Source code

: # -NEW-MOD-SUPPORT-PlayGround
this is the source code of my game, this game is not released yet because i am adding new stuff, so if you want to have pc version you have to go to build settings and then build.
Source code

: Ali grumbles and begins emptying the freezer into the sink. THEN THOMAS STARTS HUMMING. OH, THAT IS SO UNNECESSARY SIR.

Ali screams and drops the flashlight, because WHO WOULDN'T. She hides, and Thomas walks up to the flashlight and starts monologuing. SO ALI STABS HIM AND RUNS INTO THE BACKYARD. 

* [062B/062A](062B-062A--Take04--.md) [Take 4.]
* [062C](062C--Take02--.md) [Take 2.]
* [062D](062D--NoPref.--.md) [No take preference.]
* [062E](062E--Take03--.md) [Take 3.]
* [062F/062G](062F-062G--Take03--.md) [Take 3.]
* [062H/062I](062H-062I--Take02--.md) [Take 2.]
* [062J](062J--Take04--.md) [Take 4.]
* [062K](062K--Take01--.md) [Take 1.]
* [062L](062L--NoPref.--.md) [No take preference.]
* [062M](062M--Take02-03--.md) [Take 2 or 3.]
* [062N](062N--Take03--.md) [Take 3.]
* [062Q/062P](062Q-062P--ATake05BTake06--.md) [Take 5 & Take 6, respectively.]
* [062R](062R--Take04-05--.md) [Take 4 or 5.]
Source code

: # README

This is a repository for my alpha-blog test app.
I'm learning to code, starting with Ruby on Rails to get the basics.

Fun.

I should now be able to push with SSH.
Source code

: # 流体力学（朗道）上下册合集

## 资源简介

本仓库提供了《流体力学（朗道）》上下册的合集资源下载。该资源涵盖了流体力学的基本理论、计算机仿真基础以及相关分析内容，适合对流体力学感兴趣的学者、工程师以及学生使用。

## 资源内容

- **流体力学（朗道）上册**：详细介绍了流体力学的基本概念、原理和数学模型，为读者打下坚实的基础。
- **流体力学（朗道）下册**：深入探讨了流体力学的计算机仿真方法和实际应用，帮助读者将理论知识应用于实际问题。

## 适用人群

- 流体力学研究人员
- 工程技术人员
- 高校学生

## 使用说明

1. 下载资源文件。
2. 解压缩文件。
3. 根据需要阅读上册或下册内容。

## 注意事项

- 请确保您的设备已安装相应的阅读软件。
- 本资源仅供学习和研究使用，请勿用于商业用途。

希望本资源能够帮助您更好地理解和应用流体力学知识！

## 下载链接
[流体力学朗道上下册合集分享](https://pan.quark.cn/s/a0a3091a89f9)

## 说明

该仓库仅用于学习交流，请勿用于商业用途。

════════

TASK REQUIREMENTS:
The answer must be every line of the records above that holds the word "with".

RESULT BELOW:
I'm learning to code, starting with Ruby on Rails to get the basics.
I should now be able to push with SSH.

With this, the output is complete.